■ **WHAT IS EXPECTED**: Which lines of the records contain the word "için"? Copy each one.

[Dataset entries]
BEGIN

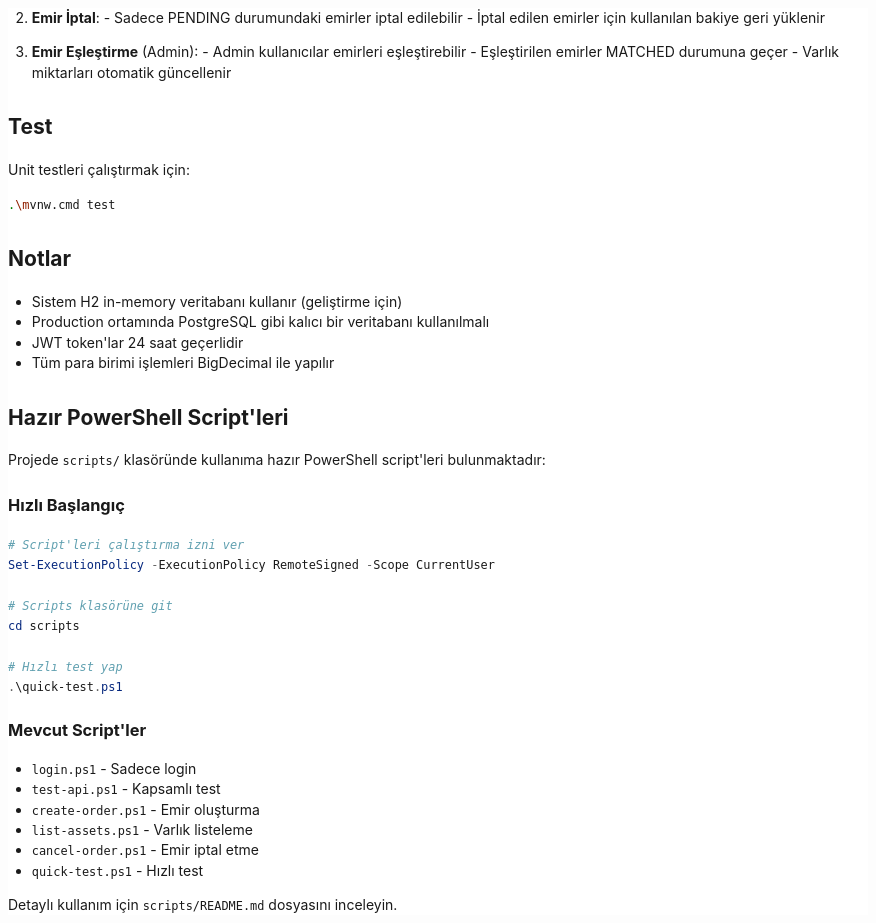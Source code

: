   2. **Emir İptal**:
    - Sadece PENDING durumundaki emirler iptal edilebilir
    - İptal edilen emirler için kullanılan bakiye geri yüklenir

  3. **Emir Eşleştirme** (Admin):
    - Admin kullanıcılar emirleri eşleştirebilir
    - Eşleştirilen emirler MATCHED durumuna geçer
    - Varlık miktarları otomatik güncellenir

  ##  Test

  Unit testleri çalıştırmak için:

  ```bash
  .\mvnw.cmd test
  ```


  ##  Notlar

  - Sistem H2 in-memory veritabanı kullanır (geliştirme için)
  - Production ortamında PostgreSQL gibi kalıcı bir veritabanı kullanılmalı
  - JWT token'lar 24 saat geçerlidir
  - Tüm para birimi işlemleri BigDecimal ile yapılır

##  Hazır PowerShell Script'leri

Projede `scripts/` klasöründe kullanıma hazır PowerShell script'leri bulunmaktadır:

### Hızlı Başlangıç
```powershell
# Script'leri çalıştırma izni ver
Set-ExecutionPolicy -ExecutionPolicy RemoteSigned -Scope CurrentUser

# Scripts klasörüne git
cd scripts

# Hızlı test yap
.\quick-test.ps1
```

### Mevcut Script'ler
- `login.ps1` - Sadece login
- `test-api.ps1` - Kapsamlı test
- `create-order.ps1` - Emir oluşturma
- `list-assets.ps1` - Varlık listeleme
- `cancel-order.ps1` - Emir iptal etme
- `quick-test.ps1` - Hızlı test

Detaylı kullanım için `scripts/README.md` dosyasını inceleyin.

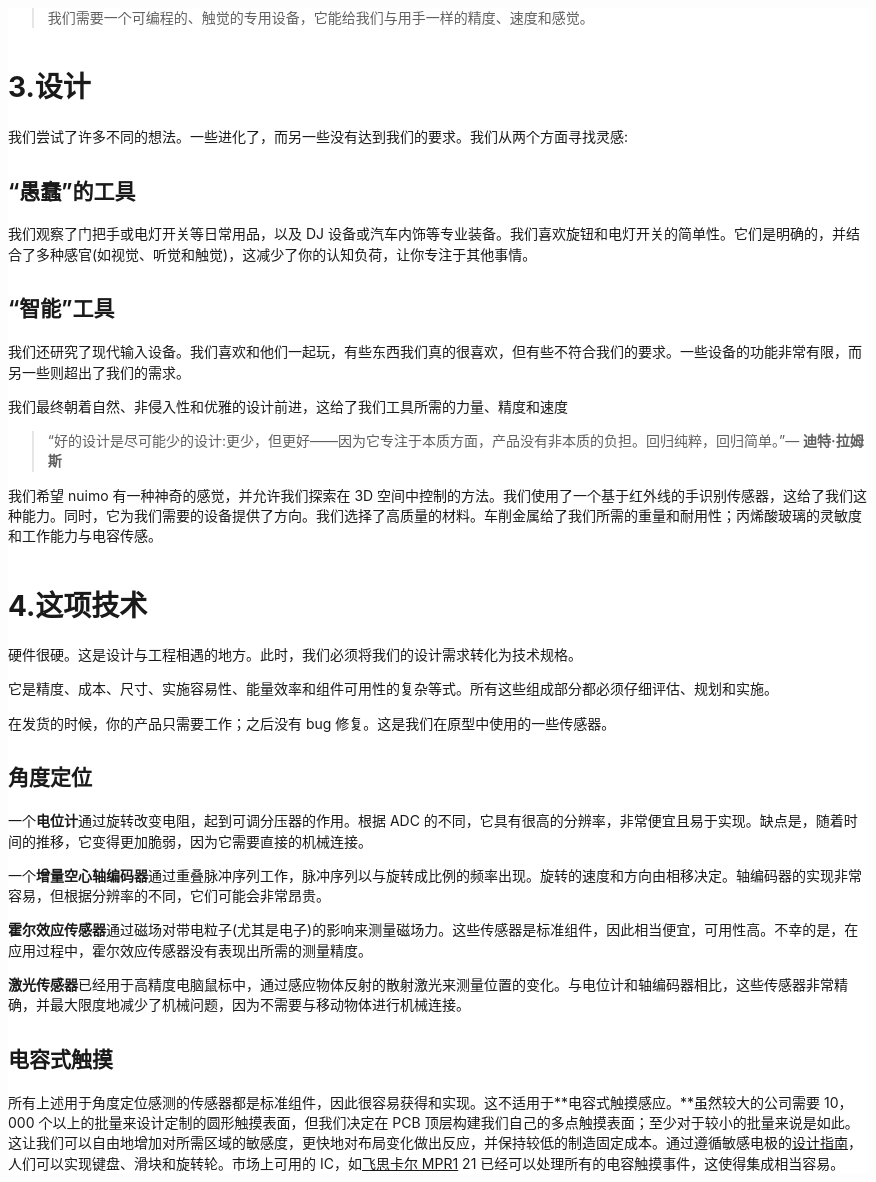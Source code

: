 > 我们需要一个可编程的、触觉的专用设备，它能给我们与用手一样的精度、速度和感觉。

# 3.设计

我们尝试了许多不同的想法。一些进化了，而另一些没有达到我们的要求。我们从两个方面寻找灵感:

## “愚蠢”的工具

我们观察了门把手或电灯开关等日常用品，以及 DJ 设备或汽车内饰等专业装备。我们喜欢旋钮和电灯开关的简单性。它们是明确的，并结合了多种感官(如视觉、听觉和触觉)，这减少了你的认知负荷，让你专注于其他事情。

## “智能”工具

我们还研究了现代输入设备。我们喜欢和他们一起玩，有些东西我们真的很喜欢，但有些不符合我们的要求。一些设备的功能非常有限，而另一些则超出了我们的需求。







我们最终朝着自然、非侵入性和优雅的设计前进，这给了我们工具所需的力量、精度和速度

> “好的设计是尽可能少的设计:更少，但更好——因为它专注于本质方面，产品没有非本质的负担。回归纯粹，回归简单。”— **迪特·拉姆斯**

我们希望 nuimo 有一种神奇的感觉，并允许我们探索在 3D 空间中控制的方法。我们使用了一个基于红外线的手识别传感器，这给了我们这种能力。同时，它为我们需要的设备提供了方向。我们选择了高质量的材料。车削金属给了我们所需的重量和耐用性；丙烯酸玻璃的灵敏度和工作能力与电容传感。

# 4.这项技术

硬件很硬。这是设计与工程相遇的地方。此时，我们必须将我们的设计需求转化为技术规格。

它是精度、成本、尺寸、实施容易性、能量效率和组件可用性的复杂等式。所有这些组成部分都必须仔细评估、规划和实施。

在发货的时候，你的产品只需要工作；之后没有 bug 修复。这是我们在原型中使用的一些传感器。

## 角度定位



一个**电位计**通过旋转改变电阻，起到可调分压器的作用。根据 ADC 的不同，它具有很高的分辨率，非常便宜且易于实现。缺点是，随着时间的推移，它变得更加脆弱，因为它需要直接的机械连接。



一个**增量空心轴编码器**通过重叠脉冲序列工作，脉冲序列以与旋转成比例的频率出现。旋转的速度和方向由相移决定。轴编码器的实现非常容易，但根据分辨率的不同，它们可能会非常昂贵。



**霍尔效应传感器**通过磁场对带电粒子(尤其是电子)的影响来测量磁场力。这些传感器是标准组件，因此相当便宜，可用性高。不幸的是，在应用过程中，霍尔效应传感器没有表现出所需的测量精度。



**激光传感器**已经用于高精度电脑鼠标中，通过感应物体反射的散射激光来测量位置的变化。与电位计和轴编码器相比，这些传感器非常精确，并最大限度地减少了机械问题，因为不需要与移动物体进行机械连接。

## 电容式触摸



所有上述用于角度定位感测的传感器都是标准组件，因此很容易获得和实现。这不适用于**电容式触摸感应。**虽然较大的公司需要 10，000 个以上的批量来设计定制的圆形触摸表面，但我们决定在 PCB 顶层构建我们自己的多点触摸表面；至少对于较小的批量来说是如此。这让我们可以自由地增加对所需区域的敏感度，更快地对布局变化做出反应，并保持较低的制造固定成本。通过遵循敏感电极的[设计指南](http://cache.freescale.com/files/sensors/doc/app_note/AN3863.pdf)，人们可以实现键盘、滑块和旋转轮。市场上可用的 IC，如[飞思卡尔 MPR1](http://www.freescale.com/webapp/sps/site/prod_summary.jsp?code=MPR121) 21 已经可以处理所有的电容触摸事件，这使得集成相当容易。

END

■ **THE ANSWER**:
    - İptal edilen emirler için kullanılan bakiye geri yüklenir
  Unit testleri çalıştırmak için:
  - Sistem H2 in-memory veritabanı kullanır (geliştirme için)
Detaylı kullanım için `scripts/README.md` dosyasını inceleyin.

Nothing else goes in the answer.